По своей природе К. Коровин склонен был воспринимать жизнь такой, какова она есть, волевое и рассудочное начало в нем было слабо развито. К. Коровин был не похож ни на В. Серова, ни на М. Врубеля. В. Серов добивался всего ценой большого усилия, искусство для него — это подвиг. М. Врубель стремился к почти недостижимому, его творчество — это сжигающий художника экстаз. К. Коровин был человеком более спокойного склада. Успокоенность его переходила в готовность примириться со всем тем, что существовало и творилось вокруг него.

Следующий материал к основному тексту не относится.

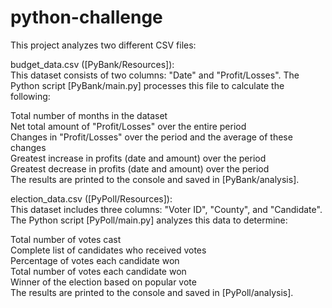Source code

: # python-challenge

This project analyzes two different CSV files:<br />

budget_data.csv ([PyBank/Resources]):<br />
This dataset consists of two columns: "Date" and "Profit/Losses". The Python script [PyBank/main.py] processes this file to calculate the following:<br />

Total number of months in the dataset<br />
Net total amount of "Profit/Losses" over the entire period<br />
Changes in "Profit/Losses" over the period and the average of these changes<br />
Greatest increase in profits (date and amount) over the period<br />
Greatest decrease in profits (date and amount) over the period<br />
The results are printed to the console and saved in [PyBank/analysis].<br />

election_data.csv ([PyPoll/Resources]):<br />
This dataset includes three columns: "Voter ID", "County", and "Candidate". The Python script [PyPoll/main.py] analyzes this data to determine:<br />

Total number of votes cast<br />
Complete list of candidates who received votes<br />
Percentage of votes each candidate won<br />
Total number of votes each candidate won<br />
Winner of the election based on popular vote<br />
The results are printed to the console and saved in [PyPoll/analysis].<br />
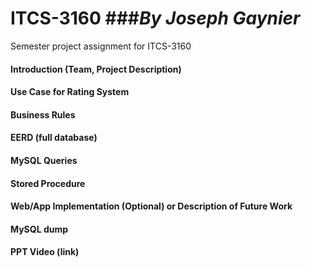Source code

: 
# ITCS-3160 ###*By Joseph Gaynier*
Semester project assignment for ITCS-3160


#### Introduction (Team, Project Description)
#### Use Case for Rating System
#### Business Rules
#### EERD (full database)
#### MySQL Queries
#### Stored Procedure
#### Web/App Implementation (Optional) or Description of Future Work
#### MySQL dump
#### PPT Video (link)

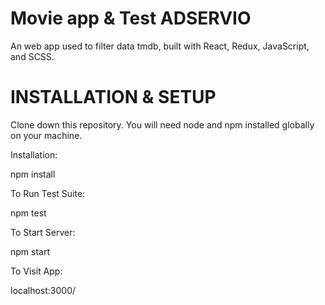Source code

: # Movie app & Test ADSERVIO

An web app used to filter data tmdb, built with React, Redux, JavaScript, and SCSS.

# INSTALLATION & SETUP

Clone down this repository. You will need node and npm installed globally on your machine.

Installation:

npm install

To Run Test Suite:

npm test

To Start Server:

npm start

To Visit App:

localhost:3000/

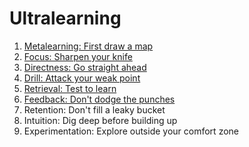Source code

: # Ultralearning
1. [Metalearning: First draw a map](metalearning.md)
2. [Focus: Sharpen your knife](focusing.md)
3. [Directness: Go straight ahead](directness.md)
4. [Drill: Attack your weak point](drill.md)
5. [Retrieval: Test to learn](retrieval.md)
6. [Feedback: Don't dodge the punches](feedback.md)
7. Retention: Don't fill a leaky bucket
8. Intuition: Dig deep before building up
9. Experimentation: Explore outside your comfort zone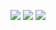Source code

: [![](https://raw.githubusercontent.com/HK0811/HK0811/master/profile-summary-card-output/monokai/0-profile-details.svg)](https://github.com/HK0811)
[![](https://raw.githubusercontent.com/HK0811/HK0811/master/profile-summary-card-output/monokai/1-repos-per-language.svg)](https://github.com/HK0811)
[![](https://raw.githubusercontent.com/HK0811/HK0811/master/profile-summary-card-output/monokai/2-most-commit-language.svg)](https://github.com/HK0811)
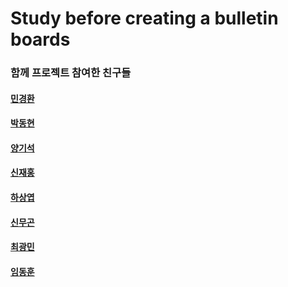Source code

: # Study before creating a bulletin boards

### 함께 프로젝트 참여한 친구들
#### [민경환](https://github.com/ber01)
#### [박동현](https://github.com/pdh6547)
#### [양기석](https://github.com/yks095)
#### [신재홍](https://github.com/woghd9072)
#### [하상엽](https://github.com/hagome0)
#### [신무곤](https://github.com/mkshin96)
#### [최광민](https://github.com/rhkd4560)
#### [임동훈](https://github.com/dongh9508)
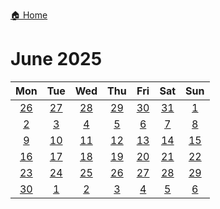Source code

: [🏠 Home](../../index.md)
# June 2025

|Mon|Tue|Wed|Thu|Fri|Sat|Sun|
|:-:|:-:|:-:|:-:|:-:|:-:|:-:|
|[26](./may_26.md)|[27](./may_27.md)|[28](./may_28.md)|[29](./may_29.md)|[30](./may_30.md)|[31](./may_31.md)|[1](./june_1.md)|
|[2](./june_2.md)|[3](./june_3.md)|[4](./june_4.md)|[5](./june_5.md)|[6](./june_6.md)|[7](./june_7.md)|[8](./june_8.md)|
|[9](./june_9.md)|[10](./june_10.md)|[11](./june_11.md)|[12](./june_12.md)|[13](./june_13.md)|[14](./june_14.md)|[15](./june_15.md)|
|[16](./june_16.md)|[17](./june_17.md)|[18](./june_18.md)|[19](./june_19.md)|[20](./june_20.md)|[21](./june_21.md)|[22](./june_22.md)|
|[23](./june_23.md)|[24](./june_24.md)|[25](./june_25.md)|[26](./june_26.md)|[27](./june_27.md)|[28](./june_28.md)|[29](./june_29.md)|
|[30](./june_30.md)|[1](./july_1.md)|[2](./july_2.md)|[3](./july_3.md)|[4](./july_4.md)|[5](./july_5.md)|[6](./july_6.md)|
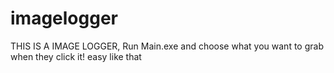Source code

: # imagelogger
THIS IS A IMAGE LOGGER, Run Main.exe and choose what you want to grab when they click it! easy like that
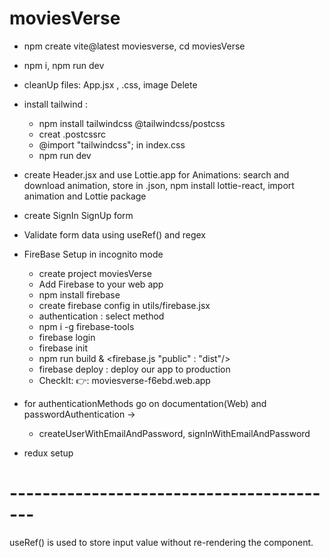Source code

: # moviesVerse

- npm create vite@latest moviesverse, cd moviesVerse
- npm i, npm run dev
- cleanUp files: App.jsx , .css, image Delete
- install tailwind :

  - npm install tailwindcss @tailwindcss/postcss
  - creat .postcssrc
  - @import "tailwindcss"; in index.css
  - npm run dev

- create Header.jsx and use Lottie.app for Animations: search and download animation, store in .json, npm install lottie-react, import animation and Lottie package
- create SignIn SignUp form
- Validate form data using useRef() and regex

- FireBase Setup in incognito mode

  - create project moviesVerse
  - Add Firebase to your web app
  - npm install firebase
  - create firebase config in utils/firebase.jsx
  - authentication : select method
  - npm i -g firebase-tools
  - firebase login
  - firebase init
  - npm run build & <firebase.js "public" : "dist"/>
  - firebase deploy : deploy our app to production
  - CheckIt: 👉: moviesverse-f6ebd.web.app

- for authenticationMethods go on documentation(Web) and passwordAuthentication ->
  - createUserWithEmailAndPassword, signInWithEmailAndPassword
- redux setup

# -----------------------------------------

useRef() is used to store input value without re-rendering the component.
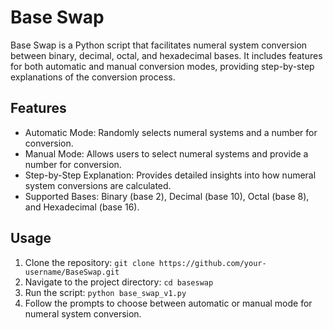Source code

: # Base Swap

Base Swap is a Python script that facilitates numeral system conversion between binary, decimal, octal, and hexadecimal bases. It includes features for both automatic and manual conversion modes, providing step-by-step explanations of the conversion process.

## Features

- Automatic Mode: Randomly selects numeral systems and a number for conversion.
- Manual Mode: Allows users to select numeral systems and provide a number for conversion.
- Step-by-Step Explanation: Provides detailed insights into how numeral system conversions are calculated.
- Supported Bases: Binary (base 2), Decimal (base 10), Octal (base 8), and Hexadecimal (base 16).

## Usage

1. Clone the repository: `git clone https://github.com/your-username/BaseSwap.git`
2. Navigate to the project directory: `cd baseswap`
3. Run the script: `python base_swap_v1.py`
4. Follow the prompts to choose between automatic or manual mode for numeral system conversion.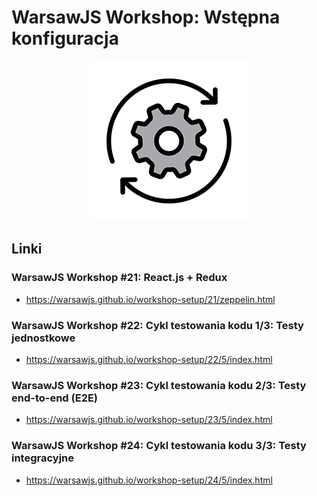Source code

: # WarsawJS Workshop: Wstępna konfiguracja

<p align="center">
    <img src="assets/logo.png" alt="Settings"/>
</p>

## Linki

### WarsawJS Workshop #21: React.js + Redux

* <https://warsawjs.github.io/workshop-setup/21/zeppelin.html>

### WarsawJS Workshop #22: Cykl testowania kodu 1/3: Testy jednostkowe

* <https://warsawjs.github.io/workshop-setup/22/5/index.html>

### WarsawJS Workshop #23: Cykl testowania kodu 2/3: Testy end-to-end (E2E)

* <https://warsawjs.github.io/workshop-setup/23/5/index.html>

### WarsawJS Workshop #24: Cykl testowania kodu 3/3: Testy integracyjne

* <https://warsawjs.github.io/workshop-setup/24/5/index.html>
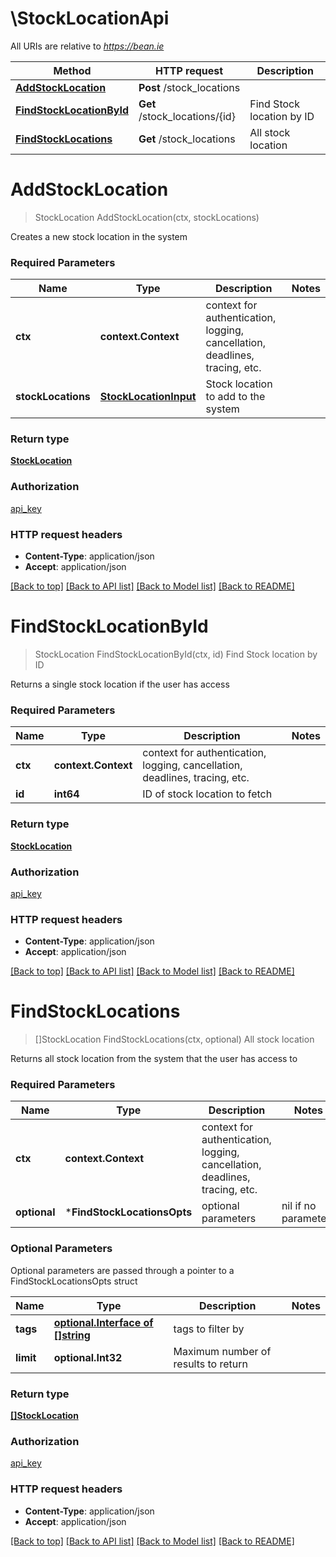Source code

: # \StockLocationApi

All URIs are relative to *https://bean.ie*

Method | HTTP request | Description
------------- | ------------- | -------------
[**AddStockLocation**](StockLocationApi.md#AddStockLocation) | **Post** /stock_locations | 
[**FindStockLocationById**](StockLocationApi.md#FindStockLocationById) | **Get** /stock_locations/{id} | Find Stock location by ID
[**FindStockLocations**](StockLocationApi.md#FindStockLocations) | **Get** /stock_locations | All stock location


# **AddStockLocation**
> StockLocation AddStockLocation(ctx, stockLocations)


Creates a new stock location in the system

### Required Parameters

Name | Type | Description  | Notes
------------- | ------------- | ------------- | -------------
 **ctx** | **context.Context** | context for authentication, logging, cancellation, deadlines, tracing, etc.
  **stockLocations** | [**StockLocationInput**](StockLocationInput.md)| Stock location to add to the system | 

### Return type

[**StockLocation**](StockLocation.md)

### Authorization

[api_key](../README.md#api_key)

### HTTP request headers

 - **Content-Type**: application/json
 - **Accept**: application/json

[[Back to top]](#) [[Back to API list]](../README.md#documentation-for-api-endpoints) [[Back to Model list]](../README.md#documentation-for-models) [[Back to README]](../README.md)

# **FindStockLocationById**
> StockLocation FindStockLocationById(ctx, id)
Find Stock location by ID

Returns a single stock location if the user has access

### Required Parameters

Name | Type | Description  | Notes
------------- | ------------- | ------------- | -------------
 **ctx** | **context.Context** | context for authentication, logging, cancellation, deadlines, tracing, etc.
  **id** | **int64**| ID of stock location to fetch | 

### Return type

[**StockLocation**](StockLocation.md)

### Authorization

[api_key](../README.md#api_key)

### HTTP request headers

 - **Content-Type**: application/json
 - **Accept**: application/json

[[Back to top]](#) [[Back to API list]](../README.md#documentation-for-api-endpoints) [[Back to Model list]](../README.md#documentation-for-models) [[Back to README]](../README.md)

# **FindStockLocations**
> []StockLocation FindStockLocations(ctx, optional)
All stock location

Returns all stock location from the system that the user has access to

### Required Parameters

Name | Type | Description  | Notes
------------- | ------------- | ------------- | -------------
 **ctx** | **context.Context** | context for authentication, logging, cancellation, deadlines, tracing, etc.
 **optional** | ***FindStockLocationsOpts** | optional parameters | nil if no parameters

### Optional Parameters
Optional parameters are passed through a pointer to a FindStockLocationsOpts struct

Name | Type | Description  | Notes
------------- | ------------- | ------------- | -------------
 **tags** | [**optional.Interface of []string**](string.md)| tags to filter by | 
 **limit** | **optional.Int32**| Maximum number of results to return | 

### Return type

[**[]StockLocation**](StockLocation.md)

### Authorization

[api_key](../README.md#api_key)

### HTTP request headers

 - **Content-Type**: application/json
 - **Accept**: application/json

[[Back to top]](#) [[Back to API list]](../README.md#documentation-for-api-endpoints) [[Back to Model list]](../README.md#documentation-for-models) [[Back to README]](../README.md)

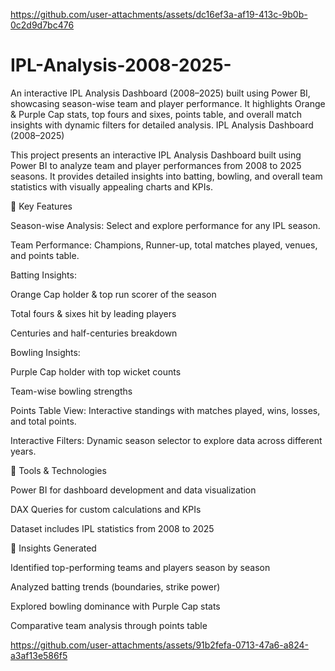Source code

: 
https://github.com/user-attachments/assets/dc16ef3a-af19-413c-9b0b-0c2d9d7bc476
# IPL-Analysis-2008-2025-
An interactive IPL Analysis Dashboard (2008–2025) built using Power BI, showcasing season-wise team and player performance. It highlights Orange &amp; Purple Cap stats, top fours and sixes, points table, and overall match insights with dynamic filters for detailed analysis.
IPL Analysis Dashboard (2008–2025)

This project presents an interactive IPL Analysis Dashboard built using Power BI to analyze team and player performances from 2008 to 2025 seasons. It provides detailed insights into batting, bowling, and overall team statistics with visually appealing charts and KPIs.

🔹 Key Features

Season-wise Analysis: Select and explore performance for any IPL season.

Team Performance: Champions, Runner-up, total matches played, venues, and points table.

Batting Insights:

Orange Cap holder & top run scorer of the season

Total fours & sixes hit by leading players

Centuries and half-centuries breakdown

Bowling Insights:

Purple Cap holder with top wicket counts

Team-wise bowling strengths

Points Table View: Interactive standings with matches played, wins, losses, and total points.

Interactive Filters: Dynamic season selector to explore data across different years.

🔹 Tools & Technologies

Power BI for dashboard development and data visualization

DAX Queries for custom calculations and KPIs

Dataset includes IPL statistics from 2008 to 2025

🔹 Insights Generated

Identified top-performing teams and players season by season

Analyzed batting trends (boundaries, strike power)

Explored bowling dominance with Purple Cap stats

Comparative team analysis through points table



https://github.com/user-attachments/assets/91b2fefa-0713-47a6-a824-a3af13e586f5

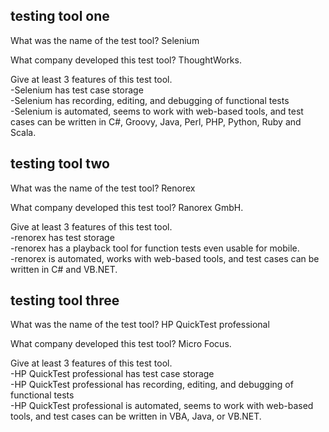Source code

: <h2> testing tool one </h2>

What was the name of the test tool?
Selenium

What company developed this test tool?
ThoughtWorks.

Give at least 3 features of this test tool. <br />
-Selenium has test case storage <br />
-Selenium has recording, editing, and debugging of functional tests <br />
-Selenium is automated, seems to work with web-based tools, and test cases can be written in C#, Groovy, Java, Perl, PHP, Python, Ruby and Scala. <br />

<h2> testing tool two </h2>

What was the name of the test tool?
Renorex

What company developed this test tool?
Ranorex GmbH.

Give at least 3 features of this test tool. <br />
-renorex has test storage <br />
-renorex has a playback tool for function tests even usable for mobile. <br />
-renorex is automated, works with web-based tools, and test cases can be written in C# and VB.NET. <br />

<h2> testing tool three </h2>

What was the name of the test tool?
HP QuickTest professional

What company developed this test tool?
Micro Focus.

Give at least 3 features of this test tool. <br />
-HP QuickTest professional has test case storage <br />
-HP QuickTest professional has recording, editing, and debugging of functional tests <br />
-HP QuickTest professional is automated, seems to work with web-based tools, and test cases can be written in  VBA, Java, or VB.NET. <br />
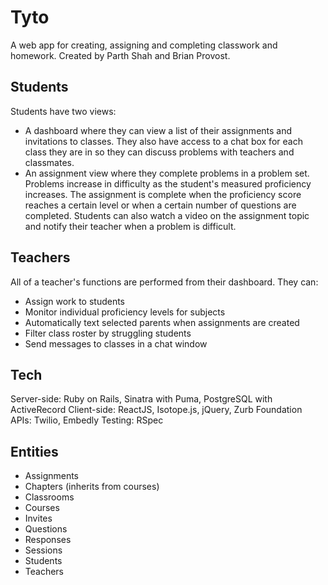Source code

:Tyto
====

A web app for creating, assigning and completing classwork and homework. Created by Parth Shah and Brian Provost.

Students
--------
Students have two views:
* A dashboard where they can view a list of their assignments and invitations to classes. They also have access to a chat box for each class they are in so they can discuss problems with teachers and classmates.
* An assignment view where they complete problems in a problem set. Problems increase in difficulty as the student's measured proficiency increases. The assignment is complete when the proficiency score reaches a certain level or when a certain number of questions are completed. Students can also watch a video on the assignment topic and notify their teacher when a problem is difficult.

Teachers
--------
All of a teacher's functions are performed from their dashboard. They can:
* Assign work to students
* Monitor individual proficiency levels for subjects
* Automatically text selected parents when assignments are created
* Filter class roster by struggling students
* Send messages to classes in a chat window

Tech
----
Server-side: Ruby on Rails, Sinatra with Puma, PostgreSQL with ActiveRecord
Client-side: ReactJS, Isotope.js, jQuery, Zurb Foundation
APIs: Twilio, Embedly
Testing: RSpec

Entities
--------
* Assignments
* Chapters (inherits from courses)
* Classrooms
* Courses
* Invites
* Questions
* Responses
* Sessions
* Students
* Teachers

Что он любил, что замечал, что писал? Солнечные берега Крыма, помещичьи усадьбы Средней России, парижские бульвары и кафе, увитые зеленью террасы, милых девушек и элегантных дам. Таким элегантным выглядит у него и Ф. Шаляпин. Пожалуй, К. Коровин первым у нас стал усиленно писать цветы, как непременную принадлежность гостиных с начищенными паркетными полами, хрустальными люстрами и дорогими коврами. К. Коровина почти не привлекали полевые цветы, но больше всего — роскошные пунцово-красные розы, тяжелые, как плоды, благоухающие до одури, всегда в вазах в серебряной оправе и рядом с ними — бутылки вина как атрибуты сытой и беспечной жизни.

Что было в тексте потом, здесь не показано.